花御微微点头,它明白这个人的意思,他不想那些精心修剪的树枝被折断,它愿意配合,这是合理的请求,它没有理由拒绝。
“我答应你。”它说,“告辞。”
花御转头看向陀艮,陀艮立刻端起两个杯子,将茶水直接倒进嘴里,茶水顺着嘴角流下来,滴在它的身体上,很快被吸收。
陀艮喝完,挪动着身体,跟着花御消失。
鸟居悠淳端起茶杯,又喝了一口,茶有些微凉,苦涩的味道在舌尖蔓延,他却浑然不觉,目光依旧落在那两个咒灵消失的方向。
他原本以为今晚已经要结束,可以安安静静地喝完这壶茶,然后像往常一样,在夜深人静时入睡,却没想到围墙外又传来一阵嘈杂的声音。
那声音不大,但在寂静的夜里格外清晰,鸟居悠淳的眉头微微皱起,有些不悦。
手机传来消息提示声,他拿起手机一看,屏幕上跳出一条消息。
是他联系Q组织派出去抓田中拓宇的那伙人发来的消息,他几乎已经忘记这件事情了,那些低等的诅咒师,为了钱什么都肯干的亡命之徒,他本来没抱什么希望。
[黄毛:人已经抓到了,我们现在就在你发出来的地址里。]
鸟居悠淳有些震惊,逃窜了几十年的田中拓宇,他找了这么多年都没找到的人,怎么可能会被一些名不见经传的小小诅咒师抓到,这太荒谬了。
他下意识以为这是为了骗取金钱的谎言,这些年里,不是没有人这样做过,拿着假消息和假人头来骗钱,只不过那些人最后都死了,死得很惨。
可他还是闭上眼睛静静感受着,微弱的咒力残秽在他脑海中清晰起来,一个他太熟悉的气息,找了几十年,恨了几十年,就算化成灰他也认得,田中拓宇。
居然是真的!
鸟居悠淳立刻站起来,他的动作有些仓促,膝盖撞在茶席边缘,发出一声闷响,茶水洒出来,浸湿了桌布。
他顾不上这些,踉跄着走了几步,他走得急了,扶住门框才稳住身形,几十年修炼出来的从容,岁月打磨出的优雅,在这一刻都碎成了渣。
“大人?”门外的护卫见他走出来,立刻出声询问。
只是看见那有些散乱的头发,心里暗暗吃惊,跟了这位大人这么多年,从未见过他这副模样。
“外面来了人?”
“是的。”护卫低头答道,“距离宅子还有一段距离,不知道是不是您之前交代过的乐岩寺先生。”
“不是他。”鸟居悠淳立刻否认道,“让他们进来。”
“是。”
鸟居悠淳慢慢深呼吸,让理智渐渐回笼,他转身走回屋内,在茶席前坐下,重新开始煮茶,之前做过千遍的事情,此刻却做得磕磕绊绊,连热水都溅出来,烫在手背上。
他捂着被烫红的手,突然低低地笑了一声。
宅子的大门被推开,发出沉闷的声响,护卫只让几个人进入主宅,其余人要去偏厅呆着,即使诅咒师们再不满,但为了悬赏,还是忍住了。
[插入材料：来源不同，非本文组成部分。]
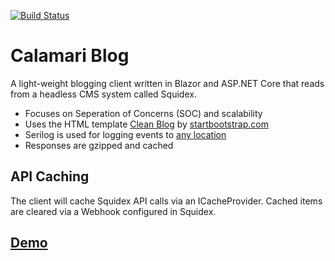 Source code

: [![Build Status](https://dev.azure.com/adrianbrink/Calamari%20Blog/_apis/build/status/thewebchameleon.calamari-blog-blazor?branchName=master)](https://dev.azure.com/adrianbrink/Calamari%20Blog/_build/latest?definitionId=23&branchName=master)
# Calamari Blog
A light-weight blogging client written in Blazor and ASP.NET Core that reads from a headless CMS system called Squidex.

- Focuses on Seperation of Concerns (SOC) and scalability
- Uses the HTML template [Clean Blog](https://github.com/BlackrockDigital/startbootstrap-clean-blog) by [startbootstrap.com](https://startbootstrap.com/)
- Serilog is used for logging events to [any location](https://github.com/serilog/serilog/wiki/Provided-Sinks) 
- Responses are gzipped and cached

API Caching
-------

The client will cache Squidex API calls via an ICacheProvider. Cached items are cleared via a Webhook configured in Squidex.

[Demo](https://calamari-blog-blazor.thewebchameleon.co.za) 
----
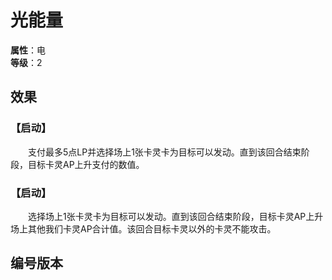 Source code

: 
<script setup>
let list = [
    { number: "SP01-020", url: "/packs/SP01" }
]
</script>

# 光能量

**属性**：电<br>
**等级**：2

## 效果

### 【启动】

&emsp;&emsp;支付最多5点LP并选择场上1张卡灵卡为目标可以发动。直到该回合结束阶段，目标卡灵AP上升支付的数值。

### 【启动】

&emsp;&emsp;选择场上1张卡灵卡为目标可以发动。直到该回合结束阶段，目标卡灵AP上升场上其他我们卡灵AP合计值。该回合目标卡灵以外的卡灵不能攻击。

## 编号版本

<CardNumberBox :list="list"/>
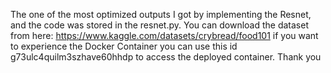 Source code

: The one of the most optimized outputs I got by implementing the Resnet, and the code was stored in the resnet.py.
You can download the dataset from here: https://www.kaggle.com/datasets/crybread/food101
if you want to experience the Docker Container you can use this id g73ulc4quilm3szhave60hhdp to access the deployed container. Thank you
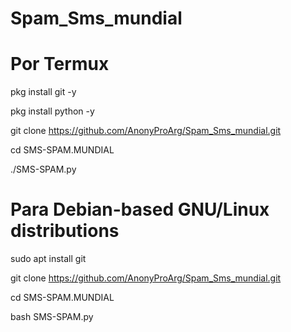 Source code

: # Spam_Sms_mundial

# Por Termux



pkg install git -y 

pkg install python -y 

git clone https://github.com/AnonyProArg/Spam_Sms_mundial.git

cd SMS-SPAM.MUNDIAL

./SMS-SPAM.py




# Para Debian-based GNU/Linux distributions



sudo apt install git

git clone https://github.com/AnonyProArg/Spam_Sms_mundial.git

cd SMS-SPAM.MUNDIAL

bash SMS-SPAM.py

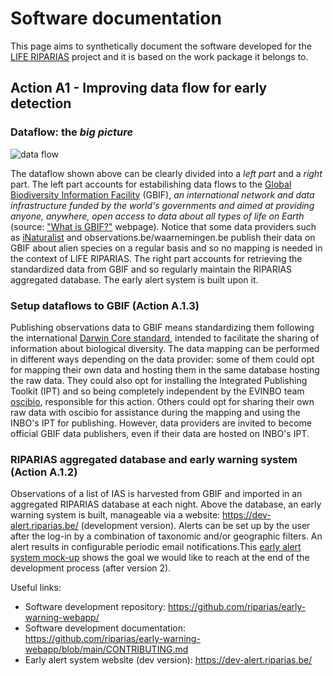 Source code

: # Software documentation

This page aims to synthetically document the software developed for the [LIFE RIPARIAS](https://www.riparias.be/) project and it is based on the work package it belongs to.

## Action A1 - Improving data flow for early detection

### Dataflow: the _big picture_

![data flow](https://user-images.githubusercontent.com/33662631/146167126-e2f86adf-7836-4808-82e1-854017eb3c2a.png)

The dataflow shown above can be clearly divided into a _left part_ and a _right_ part. The left part accounts for estabilishing data flows to the [Global Biodiversity Information Facility](https://www.gbif.org/) (GBIF), _an international network and data infrastructure funded by the world's governments and aimed at providing anyone, anywhere, open access to data about all types of life on Earth_ (source: ["What is GBIF?"](https://www.gbif.org/what-is-gbif) webpage). Notice that some data providers such as [iNaturalist](https://inaturalist.org/) and observations.be/waarnemingen.be publish their data on GBIF about alien species on a regular basis and so no mapping is needed in the context of LIFE RIPARIAS. The right part accounts for retrieving the standardized data from GBIF and so regularly maintain the RIPARIAS aggregated database. The early alert system is built upon it.

### Setup dataflows to GBIF (Action A.1.3)

Publishing observations data to GBIF means standardizing them following the international [Darwin Core standard](https://dwc.tdwg.org/), intended to facilitate the sharing of information about biological diversity. The data mapping can be performed in different ways depending on the data provider: some of them could opt for mapping their own data and hosting them in the same database hosting the raw data. They could also opt for installing the Integrated Publishing Toolkit (IPT) and so being completely independent by the EVINBO team [oscibio](https://oscibio.inbo.be/), responsible for this action. Others could opt for sharing their own raw data with oscibio for assistance during the mapping and using the INBO's IPT for publishing. However, data providers are invited to become official GBIF data publishers, even if their data are hosted on INBO's IPT.

### RIPARIAS aggregated database and early warning system (Action A.1.2)

Observations of a list of IAS is harvested from GBIF and imported in an aggregated RIPARIAS database at each night. Above the database, an early warning system is built, manageable via a website: https://dev-alert.riparias.be/ (development version). Alerts can be set up by the user after the log-in by a combination of taxonomic and/or geographic filters. An alert results in configurable periodic email notifications.This [early alert system mock-up](https://docs.google.com/presentation/d/1axpzA7atQgIpoqcgrxY1tShL77pPQ5ZCFnLYft4Lmo8/edit?usp=sharing) shows the goal we would like to reach at the end of the development process (after version 2).

Useful links:
- Software development repository: https://github.com/riparias/early-warning-webapp/
- Software development documentation: https://github.com/riparias/early-warning-webapp/blob/main/CONTRIBUTING.md
- Early alert system website (dev version): https://dev-alert.riparias.be/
光头男率先进入屋内,之后是黄毛和独眼,他们带着被捆得严严实实的田中拓宇,他的头发散乱,衣服上沾着泥土和枯叶,整个人狼狈不堪。
一看见面前这人,鸟居悠淳就知道这就是田中拓宇本人,岁月在他的脸上留下来很深的烙印,身材同样是这样。
可那双曾经跟在他身后,叫他师兄的眼睛,还是和当年一样。
“许久不见。”鸟居悠淳轻笑道,声音里听不出任何波澜,他坐在茶席前,姿态优雅,仿佛刚才那个仓皇失措的人不是他,“师弟。”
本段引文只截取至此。